I admit that some will be bothered by this, because it violates one of the central "hidden rules" of a lot of modern Heathenry- the Aesiric bias. This entire essay is, admittedly, "Vanic" in tone and in feeling, and even in origin, for it represents a shift in my metaphysical thinking from a "bargain and strategy" approach to blot, to an "overwhelming gratitude for generosity" approach, which sounds more at home in the pleasant fields of Vanaheim (and in pre-pastoral, pre-Indo European Europe) than in the more socially-stratified and competitive annals of Indo-European culture.

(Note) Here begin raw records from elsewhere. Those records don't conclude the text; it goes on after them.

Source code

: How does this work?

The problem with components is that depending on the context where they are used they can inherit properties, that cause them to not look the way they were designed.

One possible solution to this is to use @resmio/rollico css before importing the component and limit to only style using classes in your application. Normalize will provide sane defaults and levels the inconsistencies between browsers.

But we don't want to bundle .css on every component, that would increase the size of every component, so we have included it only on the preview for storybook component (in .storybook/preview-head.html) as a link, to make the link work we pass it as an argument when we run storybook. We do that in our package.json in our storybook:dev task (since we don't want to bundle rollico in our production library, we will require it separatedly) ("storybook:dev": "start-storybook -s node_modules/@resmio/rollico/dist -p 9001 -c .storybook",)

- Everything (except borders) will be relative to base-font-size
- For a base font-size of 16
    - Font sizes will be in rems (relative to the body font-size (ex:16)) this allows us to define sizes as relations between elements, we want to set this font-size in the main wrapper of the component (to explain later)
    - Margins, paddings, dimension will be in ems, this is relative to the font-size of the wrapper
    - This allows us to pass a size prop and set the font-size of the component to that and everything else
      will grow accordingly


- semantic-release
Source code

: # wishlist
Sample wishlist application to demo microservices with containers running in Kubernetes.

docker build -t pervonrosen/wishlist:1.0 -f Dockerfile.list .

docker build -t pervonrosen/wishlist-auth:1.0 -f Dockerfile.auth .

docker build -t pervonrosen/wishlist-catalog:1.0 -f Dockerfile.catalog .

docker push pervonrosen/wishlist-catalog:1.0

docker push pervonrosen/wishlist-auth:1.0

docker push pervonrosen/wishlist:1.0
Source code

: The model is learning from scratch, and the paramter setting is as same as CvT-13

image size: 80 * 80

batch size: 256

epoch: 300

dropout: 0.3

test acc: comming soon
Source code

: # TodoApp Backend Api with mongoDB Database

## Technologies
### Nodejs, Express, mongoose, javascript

But my fear is that we have been promulgating, even without meaning to, a de-spiritualized view of Nature itself, which is everywhere generous, always giving gifts to man, including the gift of his own Natural being. The Gods are part of the tapestry of Nature, Wyrd's weave, and it pulses and pounds with life and abundance. To feel so separate from that, to the point that we start bargaining with Gods that we come to think of as "Big Chieftains" or "Big Powerful Rich Guys" who will, like a human chief, give a gift back to us if we give one to them, represents a harmful evolution in human spiritual thinking, one that could only be possible when certain human cultures became distant from the "People of Bear, Elk, and Salmon", as Shepard put it- that is, away from the original human cultures that lived every day in the sheer generosity of Nature and the Gods, and didn't have social systems that were reduced to cut-throat bargaining or ritualized, complex gift-giving institutions that assured alliances and favors.
* * *
From now on, when I blot, it will always be a gift giving to the Gods, not a scheme of obligation or strategy on my part all dressed up in Ancestral respect and piety, but a gift from a heart that desires to be as generous to them as they have been to me and mine. I will rest assured that the Gods and Sacred Powers will continue to be as kindly to me later as they have been before, and as they were to my Ancestors who knew them from every age. Why add anything else to this clean, organic, and demonstrably ancient metaphysic, to muddle the waters? Trust for the Gods becomes the keynote of a healthy relationship with them.
It is good for a community to feel that they have re-affirmed kinship bonds with the Gods through blots and feasts, but even that represents a minor sense of paranoia- nothing can break our kinship bonds with the Gods and Sacred Powers, ever. The nature of that Fateful and vital bond is not something based on economics or "paying upkeep" or anything of the kind.
But as noble and good people, being generous (and feasting for the Gods) should be done anyway, else we cannot really claim to be good and noble. It's not because we're trying to "get something" that we feast, but because we are something already that we feast.